- Material for this exercise:
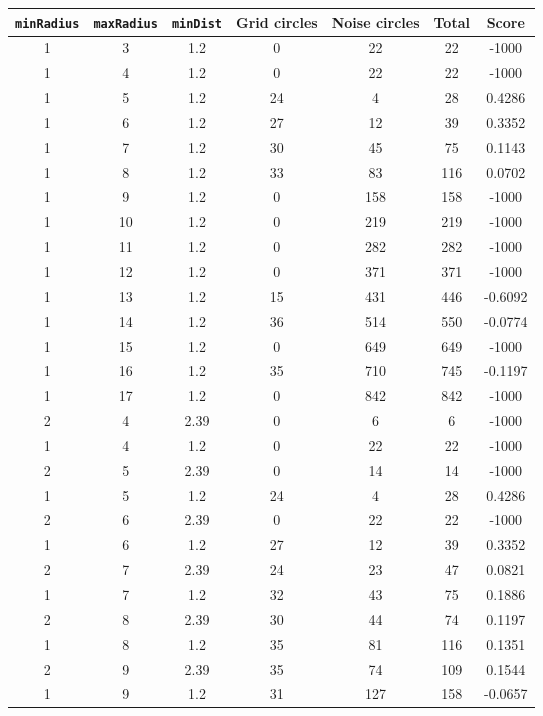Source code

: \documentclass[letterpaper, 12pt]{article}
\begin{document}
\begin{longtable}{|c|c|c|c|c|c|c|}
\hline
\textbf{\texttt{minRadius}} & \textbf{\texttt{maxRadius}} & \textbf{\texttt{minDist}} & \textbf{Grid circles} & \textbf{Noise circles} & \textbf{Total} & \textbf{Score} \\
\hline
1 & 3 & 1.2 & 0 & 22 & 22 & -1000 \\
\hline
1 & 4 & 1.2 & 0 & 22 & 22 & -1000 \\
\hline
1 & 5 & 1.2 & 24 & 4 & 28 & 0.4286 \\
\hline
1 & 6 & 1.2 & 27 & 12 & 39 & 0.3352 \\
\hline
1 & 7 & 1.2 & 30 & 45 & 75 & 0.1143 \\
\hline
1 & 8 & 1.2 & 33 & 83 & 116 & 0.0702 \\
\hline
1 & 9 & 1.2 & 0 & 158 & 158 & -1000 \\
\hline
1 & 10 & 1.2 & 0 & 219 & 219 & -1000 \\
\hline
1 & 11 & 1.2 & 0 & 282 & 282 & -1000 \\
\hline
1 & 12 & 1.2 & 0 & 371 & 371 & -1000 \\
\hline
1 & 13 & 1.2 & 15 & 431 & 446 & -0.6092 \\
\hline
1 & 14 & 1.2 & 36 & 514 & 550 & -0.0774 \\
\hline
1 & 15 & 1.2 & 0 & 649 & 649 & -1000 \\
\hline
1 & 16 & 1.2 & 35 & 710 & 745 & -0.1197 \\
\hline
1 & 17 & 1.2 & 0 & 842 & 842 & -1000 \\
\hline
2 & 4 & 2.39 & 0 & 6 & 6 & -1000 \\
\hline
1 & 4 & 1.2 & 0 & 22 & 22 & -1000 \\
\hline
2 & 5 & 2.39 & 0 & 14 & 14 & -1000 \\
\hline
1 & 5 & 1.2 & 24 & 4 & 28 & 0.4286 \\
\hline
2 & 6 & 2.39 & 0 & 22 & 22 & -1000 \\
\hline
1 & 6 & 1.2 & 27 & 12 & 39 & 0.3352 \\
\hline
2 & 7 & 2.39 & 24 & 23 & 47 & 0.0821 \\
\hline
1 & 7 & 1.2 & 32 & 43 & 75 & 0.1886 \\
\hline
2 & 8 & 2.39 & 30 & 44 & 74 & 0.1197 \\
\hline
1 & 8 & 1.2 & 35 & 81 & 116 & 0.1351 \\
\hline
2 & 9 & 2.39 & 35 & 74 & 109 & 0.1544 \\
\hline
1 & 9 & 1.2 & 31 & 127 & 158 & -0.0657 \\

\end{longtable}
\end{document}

==

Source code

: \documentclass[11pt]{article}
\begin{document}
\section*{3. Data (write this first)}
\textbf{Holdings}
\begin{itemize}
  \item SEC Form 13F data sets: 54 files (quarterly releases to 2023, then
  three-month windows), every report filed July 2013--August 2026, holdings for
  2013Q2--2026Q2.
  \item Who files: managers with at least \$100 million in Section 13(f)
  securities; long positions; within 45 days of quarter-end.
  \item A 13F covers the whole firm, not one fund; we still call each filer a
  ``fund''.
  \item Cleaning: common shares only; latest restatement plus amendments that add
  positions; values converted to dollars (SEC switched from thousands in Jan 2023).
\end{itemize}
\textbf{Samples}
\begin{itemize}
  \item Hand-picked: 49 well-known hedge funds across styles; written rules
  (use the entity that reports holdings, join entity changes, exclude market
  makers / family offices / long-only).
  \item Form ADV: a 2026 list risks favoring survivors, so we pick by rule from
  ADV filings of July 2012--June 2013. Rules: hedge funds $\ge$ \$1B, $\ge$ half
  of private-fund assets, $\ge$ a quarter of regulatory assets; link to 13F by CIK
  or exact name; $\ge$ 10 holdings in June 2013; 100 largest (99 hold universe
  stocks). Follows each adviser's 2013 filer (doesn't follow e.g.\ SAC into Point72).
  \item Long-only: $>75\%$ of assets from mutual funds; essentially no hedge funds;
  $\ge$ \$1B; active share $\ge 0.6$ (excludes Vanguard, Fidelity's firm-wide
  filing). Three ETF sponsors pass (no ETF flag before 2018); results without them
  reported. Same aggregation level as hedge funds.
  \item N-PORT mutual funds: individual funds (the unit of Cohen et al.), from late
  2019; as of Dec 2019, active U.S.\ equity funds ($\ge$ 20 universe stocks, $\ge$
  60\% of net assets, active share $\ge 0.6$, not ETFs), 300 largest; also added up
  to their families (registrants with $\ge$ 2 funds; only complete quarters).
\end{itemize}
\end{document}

---

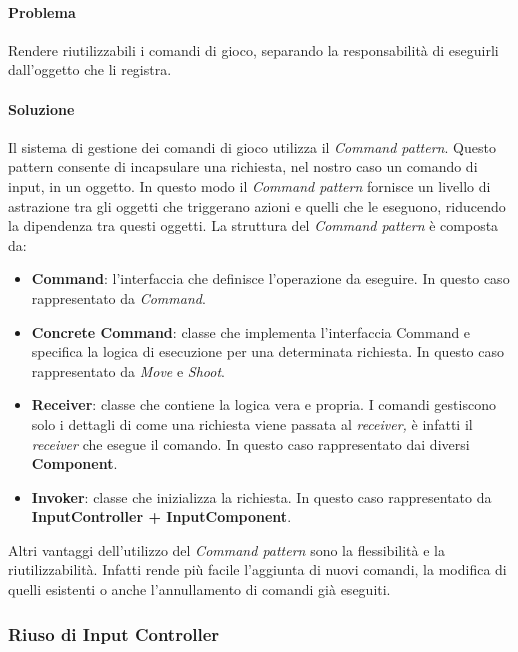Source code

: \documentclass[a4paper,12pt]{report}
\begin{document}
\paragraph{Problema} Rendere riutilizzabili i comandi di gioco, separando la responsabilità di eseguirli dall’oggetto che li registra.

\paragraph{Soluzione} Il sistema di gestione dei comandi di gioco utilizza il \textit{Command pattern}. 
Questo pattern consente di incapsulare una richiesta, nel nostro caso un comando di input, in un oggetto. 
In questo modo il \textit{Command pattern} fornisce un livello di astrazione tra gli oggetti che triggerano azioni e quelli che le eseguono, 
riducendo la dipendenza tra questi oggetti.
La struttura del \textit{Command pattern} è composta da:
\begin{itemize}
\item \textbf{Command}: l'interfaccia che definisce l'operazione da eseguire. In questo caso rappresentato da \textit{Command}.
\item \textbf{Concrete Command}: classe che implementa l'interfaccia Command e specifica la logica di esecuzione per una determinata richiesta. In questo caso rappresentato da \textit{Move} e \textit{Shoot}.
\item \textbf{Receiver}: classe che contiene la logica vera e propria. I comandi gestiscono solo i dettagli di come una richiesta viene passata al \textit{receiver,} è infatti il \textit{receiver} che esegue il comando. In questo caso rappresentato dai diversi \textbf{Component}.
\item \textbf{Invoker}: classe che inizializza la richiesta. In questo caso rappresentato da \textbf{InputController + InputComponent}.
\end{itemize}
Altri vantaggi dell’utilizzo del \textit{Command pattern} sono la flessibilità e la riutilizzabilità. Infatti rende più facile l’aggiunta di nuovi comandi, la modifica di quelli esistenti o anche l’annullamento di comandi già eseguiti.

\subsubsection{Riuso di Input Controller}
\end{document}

- What this task involves:
Scan the entries above and show each line that contains the word "from".

- Task result:
  positions; values converted to dollars (SEC switched from thousands in Jan 2023).
  \item Form ADV: a 2026 list risks favoring survivors, so we pick by rule from
  \item Long-only: $>75\%$ of assets from mutual funds; essentially no hedge funds;
  \item N-PORT mutual funds: individual funds (the unit of Cohen et al.), from late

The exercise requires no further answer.